A series of one-day stoppages have already delayed millions of commuters and other travellers this month and prompted Transport Minister Wolfgang Tiefensee to warn of a potentially disastrous impact on Europe's biggest economy.

The GDL union, representing some 34,000 drivers, began walkouts at 2 am (0530 IST), escalating a heated pay dispute with Deutsche Bahn that has dragged on for months. The action is due to end at 8 am tomorrow.

The latest stoppages affect only local and regional services, as in earlier cases. Walkouts on long-distance and goods services are still subject to a court ban.

Deutsche Bahn said early today around 50 per cent of local and regional train services were running in western Germany, while eastern Germany had been hit harder.

Local trains were running every 10 minutes in central Berlin and every 20 minutes in Hamburg, it said.

''The situation for us and our customers has worsened considerably compared to the previous strike,'' Deutsche Bahn board member Karl-Friedrich Rausch told n-tv television.

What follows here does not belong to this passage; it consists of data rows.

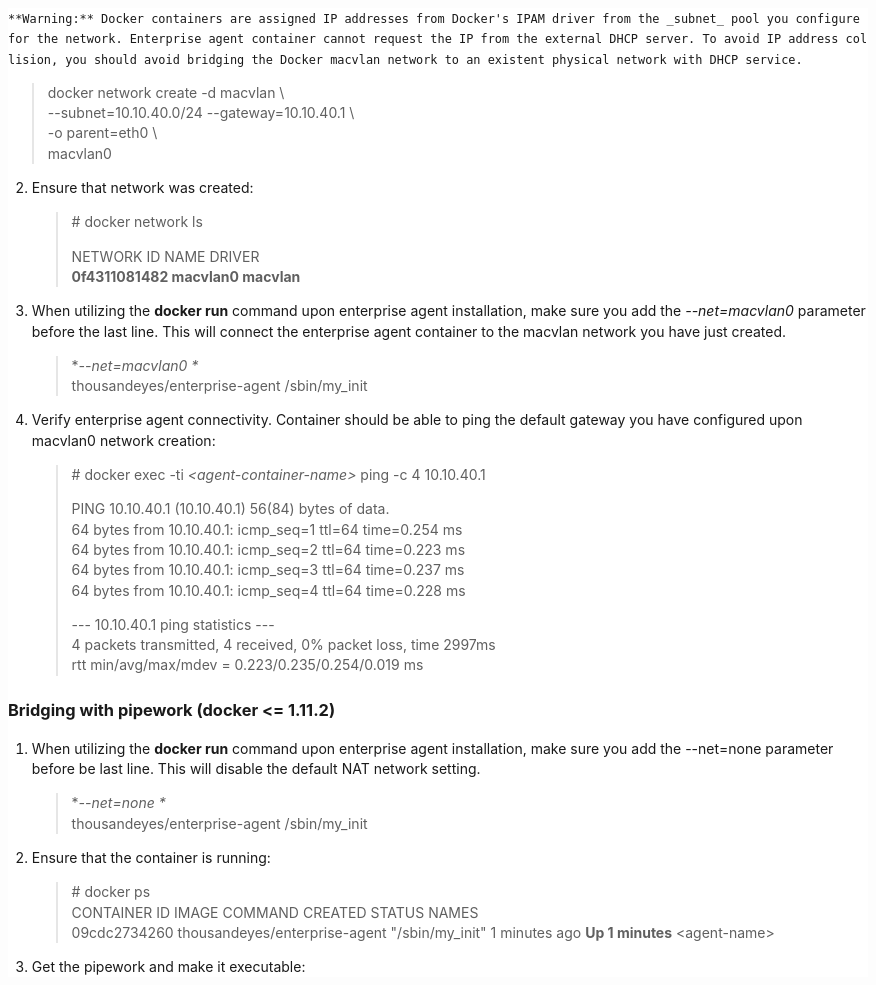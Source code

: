     **Warning:** Docker containers are assigned IP addresses from Docker's IPAM driver from the _subnet_ pool you configure for the network. Enterprise agent container cannot request the IP from the external DHCP server. To avoid IP address collision, you should avoid bridging the Docker macvlan network to an existent physical network with DHCP service.

   > docker network create -d macvlan \  
   >  --subnet=10.10.40.0/24 --gateway=10.10.40.1 \  
   >  -o parent=eth0 \  
   >  macvlan0

2. Ensure that network was created:

   > \# docker network ls
   >
   > NETWORK ID    NAME      DRIVER  
   >  **0f4311081482  macvlan0  macvlan**

3. When utilizing the **docker run** command upon enterprise agent installation, make sure you add the _--net=macvlan0_ parameter before the last line. This will connect the enterprise agent container to the macvlan network you have just created.

   > **--net=macvlan0 \**  
   >  thousandeyes/enterprise-agent /sbin/my\_init

4. Verify enterprise agent connectivity. Container should be able to ping the default gateway you have configured upon macvlan0 network creation:

   > \# docker exec -ti _&lt;agent-container-name&gt;_ ping -c 4 10.10.40.1
   >
   > PING 10.10.40.1 \(10.10.40.1\) 56\(84\) bytes of data.  
   >  64 bytes from 10.10.40.1: icmp\_seq=1 ttl=64 time=0.254 ms  
   >  64 bytes from 10.10.40.1: icmp\_seq=2 ttl=64 time=0.223 ms  
   >  64 bytes from 10.10.40.1: icmp\_seq=3 ttl=64 time=0.237 ms  
   >  64 bytes from 10.10.40.1: icmp\_seq=4 ttl=64 time=0.228 ms
   >
   > --- 10.10.40.1 ping statistics ---  
   >  4 packets transmitted, 4 received, 0% packet loss, time 2997ms  
   >  rtt min/avg/max/mdev = 0.223/0.235/0.254/0.019 ms

### Bridging with pipework \(docker &lt;= 1.11.2\)

1. When utilizing the **docker run** command upon enterprise agent installation, make sure you add the --net=none parameter before be last line. This will disable the default NAT network setting.  
  

   > **--net=none \**  
   >  thousandeyes/enterprise-agent /sbin/my\_init

2. Ensure that the container is running:

   > \# docker ps  
   >  CONTAINER ID IMAGE                         COMMAND         CREATED       STATUS       NAMES  
   >  09cdc2734260 thousandeyes/enterprise-agent "/sbin/my\_init" 1 minutes ago **Up 1 minutes** &lt;agent-name&gt;

3. Get the pipework and make it executable:

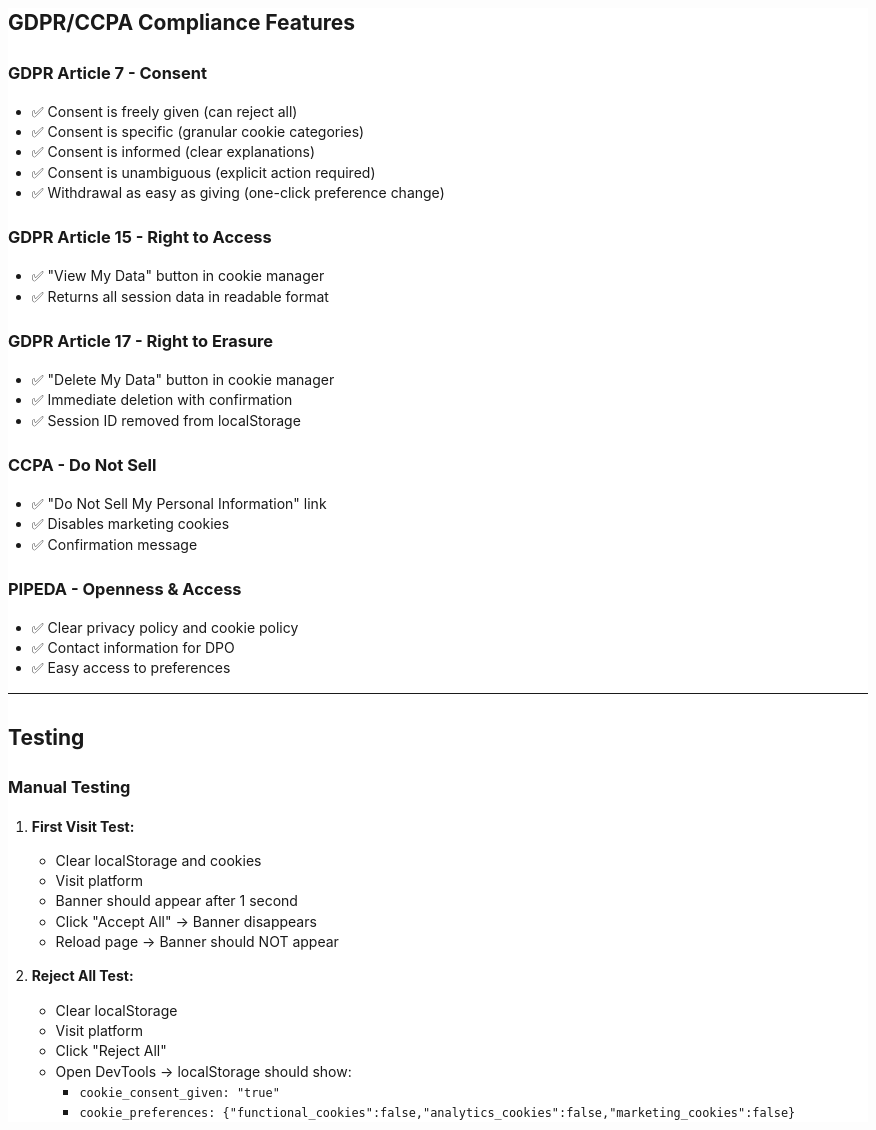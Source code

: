 
## GDPR/CCPA Compliance Features

### GDPR Article 7 - Consent
- ✅ Consent is freely given (can reject all)
- ✅ Consent is specific (granular cookie categories)
- ✅ Consent is informed (clear explanations)
- ✅ Consent is unambiguous (explicit action required)
- ✅ Withdrawal as easy as giving (one-click preference change)

### GDPR Article 15 - Right to Access
- ✅ "View My Data" button in cookie manager
- ✅ Returns all session data in readable format

### GDPR Article 17 - Right to Erasure
- ✅ "Delete My Data" button in cookie manager
- ✅ Immediate deletion with confirmation
- ✅ Session ID removed from localStorage

### CCPA - Do Not Sell
- ✅ "Do Not Sell My Personal Information" link
- ✅ Disables marketing cookies
- ✅ Confirmation message

### PIPEDA - Openness & Access
- ✅ Clear privacy policy and cookie policy
- ✅ Contact information for DPO
- ✅ Easy access to preferences

---

## Testing

### Manual Testing

1. **First Visit Test:**
   - Clear localStorage and cookies
   - Visit platform
   - Banner should appear after 1 second
   - Click "Accept All" → Banner disappears
   - Reload page → Banner should NOT appear

2. **Reject All Test:**
   - Clear localStorage
   - Visit platform
   - Click "Reject All"
   - Open DevTools → localStorage should show:
     - `cookie_consent_given: "true"`
     - `cookie_preferences: {"functional_cookies":false,"analytics_cookies":false,"marketing_cookies":false}`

The GDL says its train drivers are underpaid compared with counterparts elsewhere in Europe and is seeking pay rises of up to 31 percent and an independent collective labour agreement.

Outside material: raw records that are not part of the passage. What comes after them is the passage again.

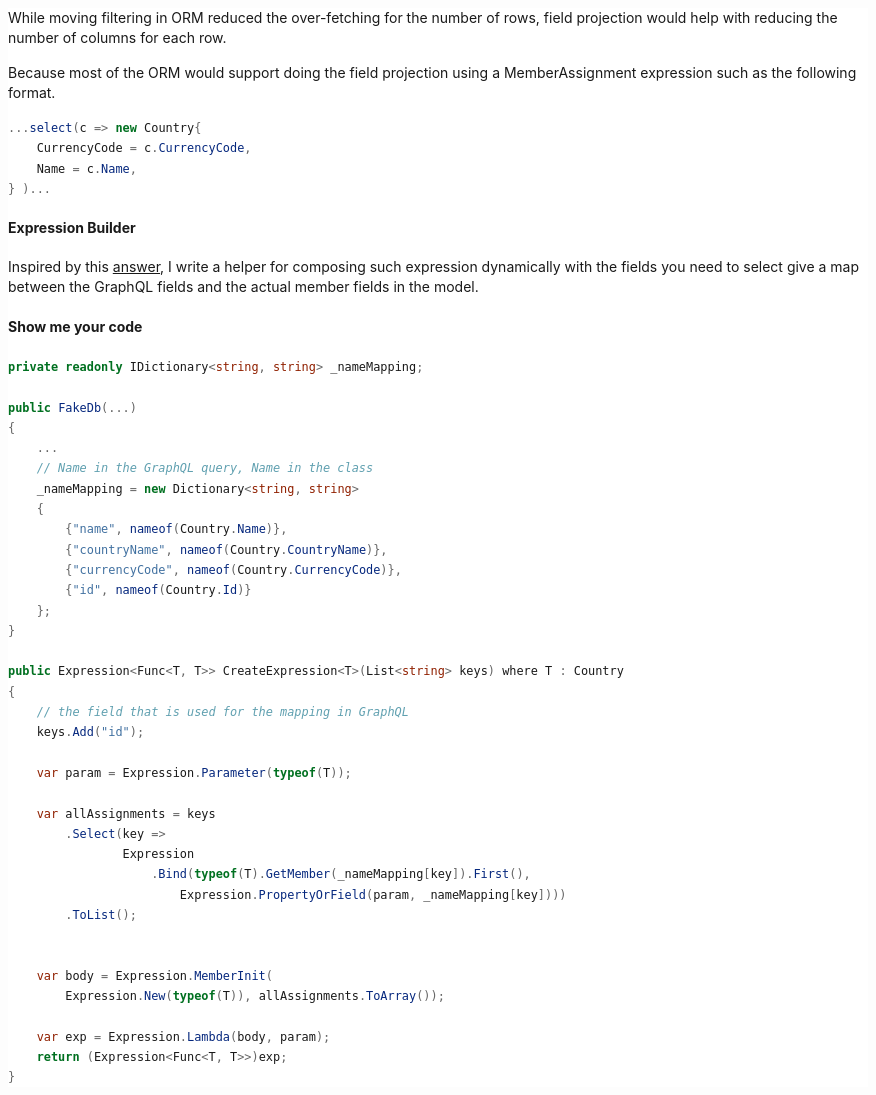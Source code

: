 While moving filtering in ORM reduced the over-fetching for the number of rows, field projection would help with reducing the number of columns for each row.

Because most of the ORM would support doing the field projection using a MemberAssignment expression such as the following format.

```c#
...select(c => new Country{
    CurrencyCode = c.CurrencyCode,
    Name = c.Name,
} )...
```

#### Expression Builder

Inspired by this [answer](https://stackoverflow.com/a/41391508), I write a helper for composing such expression dynamically with the fields you need to select give a map between the GraphQL fields and the actual member fields in the model.

#### Show me your code

```c#
private readonly IDictionary<string, string> _nameMapping;

public FakeDb(...)
{
    ...
    // Name in the GraphQL query, Name in the class
    _nameMapping = new Dictionary<string, string>
    {
        {"name", nameof(Country.Name)},
        {"countryName", nameof(Country.CountryName)},
        {"currencyCode", nameof(Country.CurrencyCode)},
        {"id", nameof(Country.Id)}
    };
}

public Expression<Func<T, T>> CreateExpression<T>(List<string> keys) where T : Country
{
    // the field that is used for the mapping in GraphQL
    keys.Add("id");

    var param = Expression.Parameter(typeof(T));

    var allAssignments = keys
        .Select(key =>
                Expression
                    .Bind(typeof(T).GetMember(_nameMapping[key]).First(),
                        Expression.PropertyOrField(param, _nameMapping[key])))
        .ToList();


    var body = Expression.MemberInit(
        Expression.New(typeof(T)), allAssignments.ToArray());

    var exp = Expression.Lambda(body, param);
    return (Expression<Func<T, T>>)exp;
}
```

It has rejected deals struck between Deutsche Bahn and two other, larger rail unions for pay increases of 4.5 per cent. It has also refused an offer for a 10 per cent wage hike and a one-off payment of 2,000 euros (2,845 dollars).

Rausch urged GDL officials to restart talks as soon as possible. ''The offer has already been there for a while. We are ready,'' he told n-tv.

Rail strikes are rare in Germany and a survey by the Forsa institute for Stern magazine published on Wednesday suggested Germans are losing patience with the train drivers.

From 1,001 Germans polled, 45 per cent said they thought the drivers were right to strike, down from 55 per cent at the beginning of October.

''Although I understand the need for higher wages in principle, the 30 per cent they are asking for is too high and they should lower their demand,'' Wolfgang Reich, a lawyer on his way to work, said at Berlin's Friedrichstrasse station.

''Now, as it stands, the passengers become the victims between the two conflicting parties,'' he said.

Deutsche Bahn, which the government wants to partly privatise by 2009, is Europe's largest rail and transport firm and carries more than 5 million passengers daily on some 28,000 trains.